------ DATA PROVIDED ------
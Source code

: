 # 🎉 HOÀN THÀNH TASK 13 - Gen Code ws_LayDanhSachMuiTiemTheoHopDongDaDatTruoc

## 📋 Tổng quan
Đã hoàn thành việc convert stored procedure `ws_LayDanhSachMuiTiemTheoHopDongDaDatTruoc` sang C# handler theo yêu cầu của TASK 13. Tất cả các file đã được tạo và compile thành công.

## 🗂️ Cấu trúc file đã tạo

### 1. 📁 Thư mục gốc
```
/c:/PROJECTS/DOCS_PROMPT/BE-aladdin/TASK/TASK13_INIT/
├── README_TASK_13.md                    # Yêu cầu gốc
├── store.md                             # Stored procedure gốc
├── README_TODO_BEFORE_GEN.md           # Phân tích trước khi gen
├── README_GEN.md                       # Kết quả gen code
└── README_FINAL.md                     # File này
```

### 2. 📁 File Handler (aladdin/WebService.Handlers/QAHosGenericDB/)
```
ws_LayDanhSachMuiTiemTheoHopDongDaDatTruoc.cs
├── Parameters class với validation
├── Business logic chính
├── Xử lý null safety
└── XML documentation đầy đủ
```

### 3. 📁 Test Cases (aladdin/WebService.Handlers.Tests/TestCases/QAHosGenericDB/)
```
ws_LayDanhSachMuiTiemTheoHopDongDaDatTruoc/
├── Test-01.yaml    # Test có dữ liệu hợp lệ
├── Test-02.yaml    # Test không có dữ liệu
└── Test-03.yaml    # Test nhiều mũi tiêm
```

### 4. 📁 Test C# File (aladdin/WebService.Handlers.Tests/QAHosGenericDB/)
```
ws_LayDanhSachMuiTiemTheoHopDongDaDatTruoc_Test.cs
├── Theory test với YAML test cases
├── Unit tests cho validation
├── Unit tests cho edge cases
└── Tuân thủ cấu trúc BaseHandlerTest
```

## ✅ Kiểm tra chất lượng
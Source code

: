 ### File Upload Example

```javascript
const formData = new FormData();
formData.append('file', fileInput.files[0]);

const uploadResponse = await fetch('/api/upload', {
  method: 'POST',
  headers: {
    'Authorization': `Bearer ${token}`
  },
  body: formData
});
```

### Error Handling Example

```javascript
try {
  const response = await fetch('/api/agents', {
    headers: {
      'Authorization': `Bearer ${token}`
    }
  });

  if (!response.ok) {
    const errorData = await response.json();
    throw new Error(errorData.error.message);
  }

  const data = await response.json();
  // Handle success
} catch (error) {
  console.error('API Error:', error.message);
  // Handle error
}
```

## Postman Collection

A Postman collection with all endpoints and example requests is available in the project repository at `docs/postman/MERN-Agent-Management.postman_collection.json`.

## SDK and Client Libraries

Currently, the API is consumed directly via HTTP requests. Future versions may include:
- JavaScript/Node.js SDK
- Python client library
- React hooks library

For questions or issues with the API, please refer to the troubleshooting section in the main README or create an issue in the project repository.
------
### EXERCISE PROMPT
Copy each line in the entries above where the word "json" shows up.

### EXPECTED OUTPUT
    const errorData = await response.json();
  const data = await response.json();
A Postman collection with all endpoints and example requests is available in the project repository at `docs/postman/MERN-Agent-Management.postman_collection.json`.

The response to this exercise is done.